* [Exercise data]
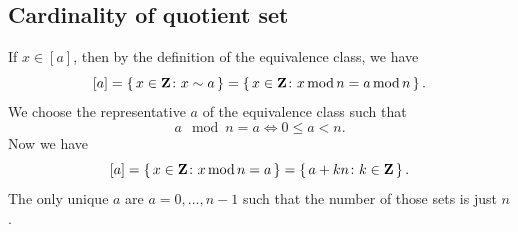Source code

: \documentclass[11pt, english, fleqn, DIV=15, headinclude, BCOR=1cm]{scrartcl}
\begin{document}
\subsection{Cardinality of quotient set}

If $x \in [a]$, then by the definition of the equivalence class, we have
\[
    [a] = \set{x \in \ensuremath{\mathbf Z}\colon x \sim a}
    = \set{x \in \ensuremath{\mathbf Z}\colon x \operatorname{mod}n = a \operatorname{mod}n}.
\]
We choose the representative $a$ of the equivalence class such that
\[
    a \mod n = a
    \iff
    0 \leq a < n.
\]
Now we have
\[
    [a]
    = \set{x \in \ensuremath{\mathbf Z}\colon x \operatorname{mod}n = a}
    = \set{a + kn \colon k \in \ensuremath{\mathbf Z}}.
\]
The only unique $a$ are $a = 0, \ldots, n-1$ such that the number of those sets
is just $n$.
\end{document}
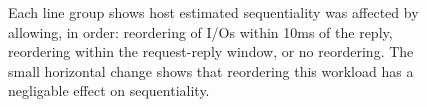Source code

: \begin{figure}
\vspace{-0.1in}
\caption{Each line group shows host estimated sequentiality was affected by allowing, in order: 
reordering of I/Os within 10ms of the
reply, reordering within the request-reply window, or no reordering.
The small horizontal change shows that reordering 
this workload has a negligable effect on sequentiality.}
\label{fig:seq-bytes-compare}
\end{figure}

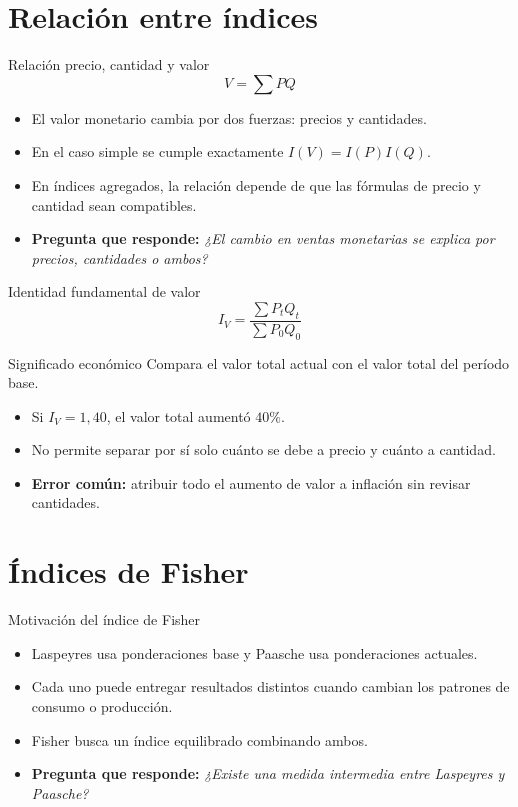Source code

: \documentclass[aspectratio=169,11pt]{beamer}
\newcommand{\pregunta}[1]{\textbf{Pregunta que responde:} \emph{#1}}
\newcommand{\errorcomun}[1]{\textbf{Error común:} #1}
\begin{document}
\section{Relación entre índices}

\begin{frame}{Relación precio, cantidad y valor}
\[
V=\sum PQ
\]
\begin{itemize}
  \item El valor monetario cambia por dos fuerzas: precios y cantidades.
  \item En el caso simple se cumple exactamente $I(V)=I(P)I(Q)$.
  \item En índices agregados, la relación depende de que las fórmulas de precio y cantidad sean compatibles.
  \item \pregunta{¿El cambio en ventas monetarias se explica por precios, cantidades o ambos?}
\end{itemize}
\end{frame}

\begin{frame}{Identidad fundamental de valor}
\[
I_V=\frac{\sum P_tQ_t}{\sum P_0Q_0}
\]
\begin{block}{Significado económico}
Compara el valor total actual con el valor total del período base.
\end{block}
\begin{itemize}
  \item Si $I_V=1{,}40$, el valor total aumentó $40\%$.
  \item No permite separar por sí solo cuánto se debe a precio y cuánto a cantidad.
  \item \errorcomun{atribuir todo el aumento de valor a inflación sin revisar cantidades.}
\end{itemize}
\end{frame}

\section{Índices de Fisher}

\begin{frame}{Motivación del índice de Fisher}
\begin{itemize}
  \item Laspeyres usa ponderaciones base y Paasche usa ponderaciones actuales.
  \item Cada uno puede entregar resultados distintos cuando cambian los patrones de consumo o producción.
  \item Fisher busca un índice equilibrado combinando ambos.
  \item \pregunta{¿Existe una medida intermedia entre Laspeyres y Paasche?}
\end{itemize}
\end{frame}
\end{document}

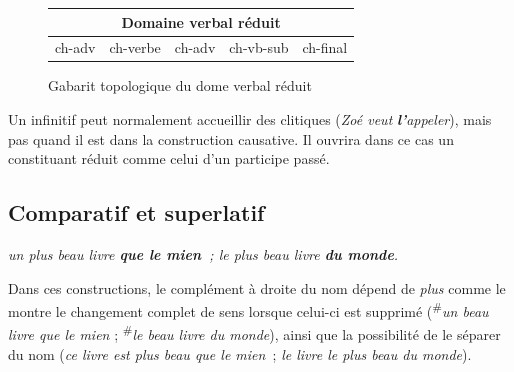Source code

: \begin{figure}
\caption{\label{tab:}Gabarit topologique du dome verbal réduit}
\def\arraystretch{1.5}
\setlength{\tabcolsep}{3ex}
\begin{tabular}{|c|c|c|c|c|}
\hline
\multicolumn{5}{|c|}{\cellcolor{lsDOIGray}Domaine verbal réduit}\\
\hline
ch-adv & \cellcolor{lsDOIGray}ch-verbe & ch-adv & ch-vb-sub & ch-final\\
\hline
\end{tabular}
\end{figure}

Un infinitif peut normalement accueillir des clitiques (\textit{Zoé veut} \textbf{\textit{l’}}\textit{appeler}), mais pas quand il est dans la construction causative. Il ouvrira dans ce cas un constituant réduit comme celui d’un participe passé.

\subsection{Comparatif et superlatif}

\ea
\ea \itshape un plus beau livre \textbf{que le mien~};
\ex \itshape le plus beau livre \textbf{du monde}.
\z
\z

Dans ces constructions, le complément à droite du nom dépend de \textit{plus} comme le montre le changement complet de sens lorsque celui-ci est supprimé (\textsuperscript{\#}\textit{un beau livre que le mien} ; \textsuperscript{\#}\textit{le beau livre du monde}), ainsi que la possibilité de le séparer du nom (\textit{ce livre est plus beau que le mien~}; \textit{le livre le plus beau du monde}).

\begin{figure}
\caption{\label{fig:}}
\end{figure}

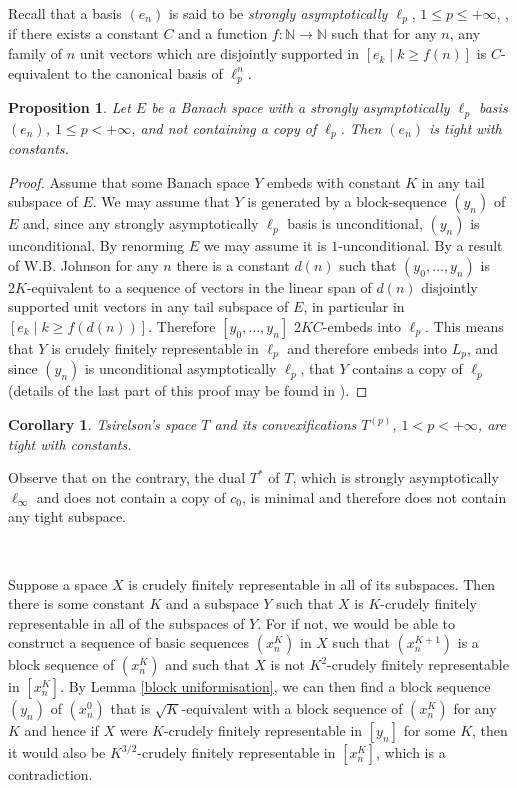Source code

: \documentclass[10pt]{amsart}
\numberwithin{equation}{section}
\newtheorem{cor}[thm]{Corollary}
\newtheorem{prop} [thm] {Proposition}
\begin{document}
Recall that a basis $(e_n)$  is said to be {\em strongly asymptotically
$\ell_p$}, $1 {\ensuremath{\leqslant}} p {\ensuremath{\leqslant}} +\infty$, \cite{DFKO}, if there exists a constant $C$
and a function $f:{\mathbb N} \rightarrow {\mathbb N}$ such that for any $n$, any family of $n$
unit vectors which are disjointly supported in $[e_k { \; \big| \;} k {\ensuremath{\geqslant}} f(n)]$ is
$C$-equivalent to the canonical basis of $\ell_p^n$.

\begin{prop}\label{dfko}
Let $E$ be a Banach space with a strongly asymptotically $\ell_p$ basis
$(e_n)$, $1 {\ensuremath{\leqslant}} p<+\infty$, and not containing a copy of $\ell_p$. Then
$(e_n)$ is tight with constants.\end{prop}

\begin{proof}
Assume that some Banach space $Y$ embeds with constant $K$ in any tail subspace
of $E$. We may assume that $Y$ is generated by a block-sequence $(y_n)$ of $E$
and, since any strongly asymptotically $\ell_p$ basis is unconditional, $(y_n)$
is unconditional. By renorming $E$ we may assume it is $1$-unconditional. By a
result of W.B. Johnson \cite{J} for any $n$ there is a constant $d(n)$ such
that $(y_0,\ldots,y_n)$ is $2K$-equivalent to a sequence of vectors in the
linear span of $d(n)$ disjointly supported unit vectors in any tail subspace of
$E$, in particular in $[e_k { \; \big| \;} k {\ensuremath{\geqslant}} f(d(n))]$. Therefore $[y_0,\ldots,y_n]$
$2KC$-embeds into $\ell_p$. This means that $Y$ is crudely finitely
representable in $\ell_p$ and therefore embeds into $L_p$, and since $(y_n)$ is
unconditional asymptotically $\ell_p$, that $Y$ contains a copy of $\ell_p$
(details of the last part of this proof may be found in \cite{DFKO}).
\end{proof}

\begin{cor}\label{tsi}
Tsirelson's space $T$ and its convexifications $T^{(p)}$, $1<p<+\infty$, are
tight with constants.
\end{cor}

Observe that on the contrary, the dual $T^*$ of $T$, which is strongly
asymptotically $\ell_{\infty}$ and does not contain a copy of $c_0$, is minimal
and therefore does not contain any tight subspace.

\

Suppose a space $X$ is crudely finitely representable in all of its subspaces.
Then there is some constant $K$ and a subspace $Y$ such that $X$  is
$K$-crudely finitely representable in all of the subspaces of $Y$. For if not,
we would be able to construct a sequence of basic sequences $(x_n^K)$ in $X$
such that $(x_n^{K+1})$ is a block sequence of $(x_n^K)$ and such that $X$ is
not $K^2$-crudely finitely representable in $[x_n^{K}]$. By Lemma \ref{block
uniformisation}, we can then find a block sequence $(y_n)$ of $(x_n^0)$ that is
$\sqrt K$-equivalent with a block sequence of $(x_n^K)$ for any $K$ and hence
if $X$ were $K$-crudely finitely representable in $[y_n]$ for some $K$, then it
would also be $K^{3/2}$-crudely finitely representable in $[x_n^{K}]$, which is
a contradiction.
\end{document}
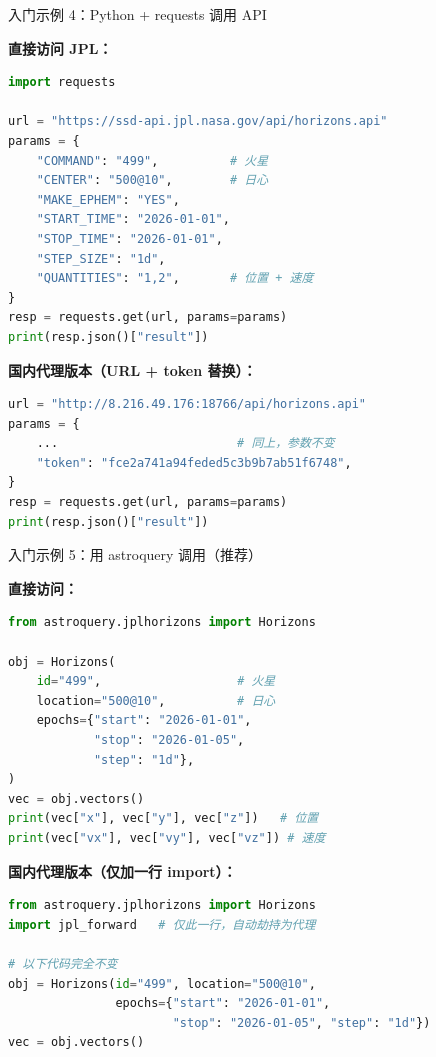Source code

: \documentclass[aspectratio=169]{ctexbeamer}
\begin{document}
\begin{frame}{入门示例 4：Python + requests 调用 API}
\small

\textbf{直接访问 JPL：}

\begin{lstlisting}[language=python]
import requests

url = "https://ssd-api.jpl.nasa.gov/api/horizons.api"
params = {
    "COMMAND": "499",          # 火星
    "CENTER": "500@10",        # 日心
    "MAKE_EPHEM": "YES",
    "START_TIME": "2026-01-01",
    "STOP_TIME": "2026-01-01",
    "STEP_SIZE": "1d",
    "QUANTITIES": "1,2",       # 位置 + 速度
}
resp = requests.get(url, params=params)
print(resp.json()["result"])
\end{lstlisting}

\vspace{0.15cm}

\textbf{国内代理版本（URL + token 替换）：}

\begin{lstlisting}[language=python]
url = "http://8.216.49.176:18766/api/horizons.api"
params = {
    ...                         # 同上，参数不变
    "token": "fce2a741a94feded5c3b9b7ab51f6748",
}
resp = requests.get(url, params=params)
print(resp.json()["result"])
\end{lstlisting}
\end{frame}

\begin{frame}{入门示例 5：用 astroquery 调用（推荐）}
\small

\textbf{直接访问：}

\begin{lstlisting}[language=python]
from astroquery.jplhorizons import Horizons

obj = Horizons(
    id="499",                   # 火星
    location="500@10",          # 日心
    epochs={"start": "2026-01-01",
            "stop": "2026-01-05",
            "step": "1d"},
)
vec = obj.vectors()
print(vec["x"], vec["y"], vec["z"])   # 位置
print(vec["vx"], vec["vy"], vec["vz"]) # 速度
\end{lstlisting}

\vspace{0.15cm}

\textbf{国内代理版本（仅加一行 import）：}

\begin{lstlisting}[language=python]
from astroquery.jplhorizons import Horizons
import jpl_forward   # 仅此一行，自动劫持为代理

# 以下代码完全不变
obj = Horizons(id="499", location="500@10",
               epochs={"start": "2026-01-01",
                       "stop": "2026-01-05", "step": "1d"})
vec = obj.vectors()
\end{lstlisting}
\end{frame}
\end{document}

* [The problem]
Filter the listing above for lines with the word "documentclass", and copy each one you find.

* [Response box]
: \documentclass[11pt, english, fleqn, DIV=15, headinclude, BCOR=1cm]{scrartcl}
: \documentclass[aspectratio=169,11pt]{beamer}
: \documentclass[10pt]{amsart}
: \documentclass[aspectratio=169]{ctexbeamer}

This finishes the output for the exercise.